At Sunyani, the University of Renewable Energy began from premises constructed in the Kufuor regime for the Forestry School, which was a campus of the University of Science and Technology. In a way, the two universities owe their existence to structures that were largely being used for other purposes.

When Mr. Samuel Okudzeto-Ablakwa, Deputy Minister of Information, who has flogged the 1,700 schools removed from 'Under Trees,' was challenged to produce the list of those schools, he was found wanting. The Presbyterian Church, for instance, took issues with structures belonging to the church that were listed among schools removed under trees.

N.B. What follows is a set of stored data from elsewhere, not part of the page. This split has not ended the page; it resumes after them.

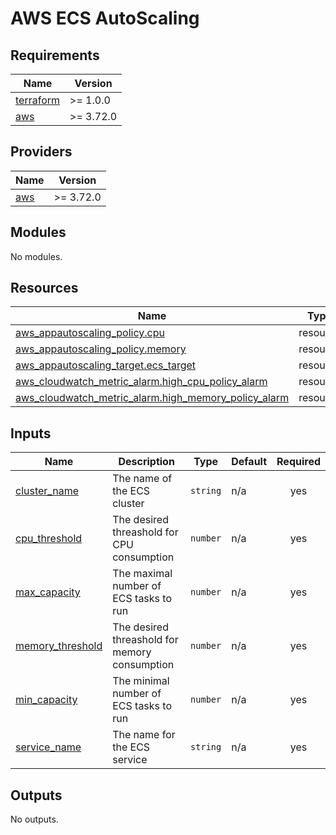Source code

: # AWS ECS AutoScaling

<!-- BEGINNING OF PRE-COMMIT-TERRAFORM DOCS HOOK -->
## Requirements

| Name | Version |
|------|---------|
| <a name="requirement_terraform"></a> [terraform](#requirement\_terraform) | >= 1.0.0 |
| <a name="requirement_aws"></a> [aws](#requirement\_aws) | >= 3.72.0 |

## Providers

| Name | Version |
|------|---------|
| <a name="provider_aws"></a> [aws](#provider\_aws) | >= 3.72.0 |

## Modules

No modules.

## Resources

| Name | Type |
|------|------|
| [aws_appautoscaling_policy.cpu](https://registry.terraform.io/providers/hashicorp/aws/latest/docs/resources/appautoscaling_policy) | resource |
| [aws_appautoscaling_policy.memory](https://registry.terraform.io/providers/hashicorp/aws/latest/docs/resources/appautoscaling_policy) | resource |
| [aws_appautoscaling_target.ecs_target](https://registry.terraform.io/providers/hashicorp/aws/latest/docs/resources/appautoscaling_target) | resource |
| [aws_cloudwatch_metric_alarm.high_cpu_policy_alarm](https://registry.terraform.io/providers/hashicorp/aws/latest/docs/resources/cloudwatch_metric_alarm) | resource |
| [aws_cloudwatch_metric_alarm.high_memory_policy_alarm](https://registry.terraform.io/providers/hashicorp/aws/latest/docs/resources/cloudwatch_metric_alarm) | resource |

## Inputs

| Name | Description | Type | Default | Required |
|------|-------------|------|---------|:--------:|
| <a name="input_cluster_name"></a> [cluster\_name](#input\_cluster\_name) | The name of the ECS cluster | `string` | n/a | yes |
| <a name="input_cpu_threshold"></a> [cpu\_threshold](#input\_cpu\_threshold) | The desired threashold for CPU consumption | `number` | n/a | yes |
| <a name="input_max_capacity"></a> [max\_capacity](#input\_max\_capacity) | The maximal number of ECS tasks to run | `number` | n/a | yes |
| <a name="input_memory_threshold"></a> [memory\_threshold](#input\_memory\_threshold) | The desired threashold for memory consumption | `number` | n/a | yes |
| <a name="input_min_capacity"></a> [min\_capacity](#input\_min\_capacity) | The minimal number of ECS tasks to run | `number` | n/a | yes |
| <a name="input_service_name"></a> [service\_name](#input\_service\_name) | The name for the ECS service | `string` | n/a | yes |

## Outputs

No outputs.
<!-- END OF PRE-COMMIT-TERRAFORM DOCS HOOK -->
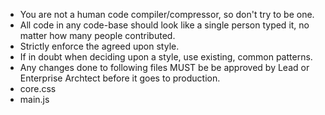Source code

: - You are not a human code compiler/compressor, so don't try to be one.
- All code in any code-base should look like a single person typed it, no matter how many people contributed.
- Strictly enforce the agreed upon style.
- If in doubt when deciding upon a style, use existing, common patterns.
- Any changes done to following files MUST be be approved by Lead or Enterprise Archtect before it goes to production.
- core.css
- main.js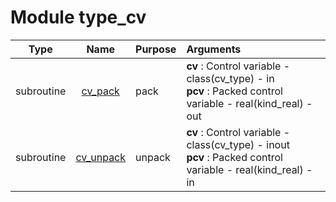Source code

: # Module type_cv

| Type | Name | Purpose | Arguments          |
| :--: | :--: | :------ | :----------------- |
| subroutine | [cv_pack](https://github.com/JCSDA/saber/tree/develop/src/saber/bump/type_cv.F90#L37) | pack | <b>cv</b> :  Control variable - class(cv_type) - in<br><b>pcv</b> :  Packed control variable - real(kind_real) - out |
| subroutine | [cv_unpack](https://github.com/JCSDA/saber/tree/develop/src/saber/bump/type_cv.F90#L65) | unpack | <b>cv</b> :  Control variable - class(cv_type) - inout<br><b>pcv</b> :  Packed control variable - real(kind_real) - in |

The single digit inflation remains at best a paper guarantee. It is perhaps only in Ghana, where single digit inflation is recorded at a time the national currency has lost half of its original value. Cost of goods and services, meanwhile, have been rising in treble and quadruple figures.

What most Ghanaians remember most about this administration is corruption, which appears to be the main feature.

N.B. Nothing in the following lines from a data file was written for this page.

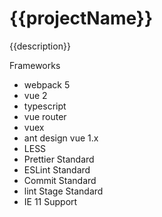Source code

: # {{projectName}}

{{description}}

Frameworks

- webpack 5
- vue 2
- typescript
- vue router
- vuex
- ant design vue 1.x
- LESS
- Prettier Standard
- ESLint Standard
- Commit Standard
- lint Stage Standard
- IE 11 Support

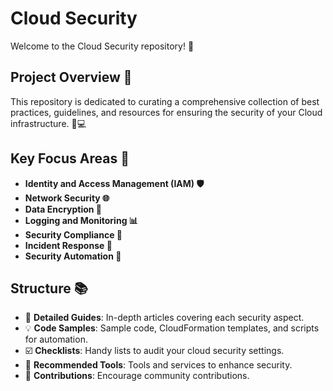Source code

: # Cloud Security

Welcome to the Cloud Security repository! 🚀

## Project Overview 📝

This repository is dedicated to curating a comprehensive collection of best practices, guidelines, and resources for ensuring the security of your Cloud infrastructure. 💼💻

## Key Focus Areas 🎯

- **Identity and Access Management (IAM) 🛡️**
- **Network Security 🌐**
- **Data Encryption 🔐**
- **Logging and Monitoring 📊**
- **Security Compliance 📜**
- **Incident Response 🚨**
- **Security Automation 🤖**

## Structure 📚

- 📖 **Detailed Guides**: In-depth articles covering each security aspect.
- 💡 **Code Samples**: Sample code, CloudFormation templates, and scripts for automation.
- ☑️ **Checklists**: Handy lists to audit your cloud security settings.
- 🧰 **Recommended Tools**: Tools and services to enhance security.
- 🤝 **Contributions**: Encourage community contributions.
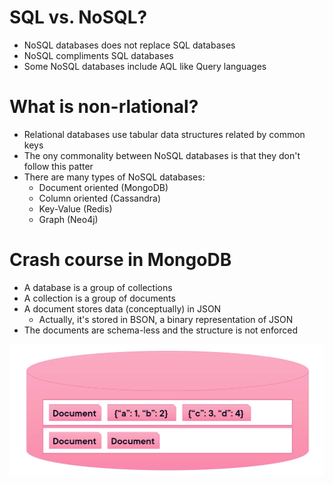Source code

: 

# SQL vs. NoSQL?

- NoSQL databases does not replace SQL databases
- NoSQL compliments SQL databases
- Some NoSQL databases include AQL like Query languages

# What is non-rlational?

- Relational databases use tabular data structures related by common keys
- The ony commonality between NoSQL databases is that they don't follow this patter
- There are many types of NoSQL databases:
	- Document oriented (MongoDB)
	- Column oriented (Cassandra)
	- Key-Value (Redis)
	- Graph (Neo4j)

# Crash course in MongoDB

- A database is a group of collections
- A collection is a group of documents
- A document stores data (conceptually) in JSON
	- Actually, it's stored in BSON, a binary representation of JSON
- The documents are schema-less and the structure is not enforced

![](../images/04-MongoDB.png)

From Mr. Alfred Agbesi Woyome, who succeeded in collecting GH¢51 million of state money without showing any document that the state had any contract with him, through graft in government, this administration has advertised itself as a scandal-soaked administration.

The only party in Ghana, with a propaganda outfit, the NDC could not even be candid with the health of President J.E.A. Mills until he died. Tomorrow's vote is a referendum on the mal-administration that had characterised four years of lies and misadventure.